Trial of Forceps/Operative Vaginal Delivery
Operative delivery is:
- Indicated for:
- Foetal compromise
- Maternal effort contraindicated
- Need to expedite second stage
- Performed with forceps or ventouse
- Not always performed in theatre
Need for OT generally reflects liklihood of failure and requirement to convert to caesarian section
- Caesarian following attempted instrumental delivery is complex
Associated with ↑ morbidity:- Maternal
- Major PPH
- Transfusion
- Cystotomy
- Hysterectomy
- ICU admission
- Foetal
- Neonatal acidosis
- ICH
- Requirement for resuscitation
- Maternal
- Caesarian following attempted instrumental delivery is complex
- Analgesia requirements vary
Anaesthesia usually only involved in OT.- Pudendal nerve block
- Field block
- Neuraxial (including labour epidural)
May be required for mid-rotational positions.
Induction
If being performed in theatre, it is safer to assume the forceps will fail (although ~2/3rds are successful) and caesarian will be performed:
- Spinal
Consider omitting long-acting intrathecal opioid - discuss with obstetrician liklihood of successful forceps delivery. - Epidural top-up
Give standard dose top-up.
References
- Nikpoor P, Bain E. Analgesia for forceps delivery.

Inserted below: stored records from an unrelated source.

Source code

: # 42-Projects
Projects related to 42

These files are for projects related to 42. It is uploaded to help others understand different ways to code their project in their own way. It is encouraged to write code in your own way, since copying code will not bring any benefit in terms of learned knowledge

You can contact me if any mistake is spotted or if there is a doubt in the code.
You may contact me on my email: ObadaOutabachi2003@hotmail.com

Cochrane Database Syst Rev. 2013 Sep 30;9:CD008878.
- RANZCOG. Instrumental Vaginal Birth. RANZCOG. 2016.
- King Edward Memoral Hospital Guideline. Operative Birth. Government of Western Australia North Metropolital Health Service; Women and Newborn Health Service.
- Stock, O. Obstetrics for the Anaesthetist. RWH Anaesthetic Tutorial Program.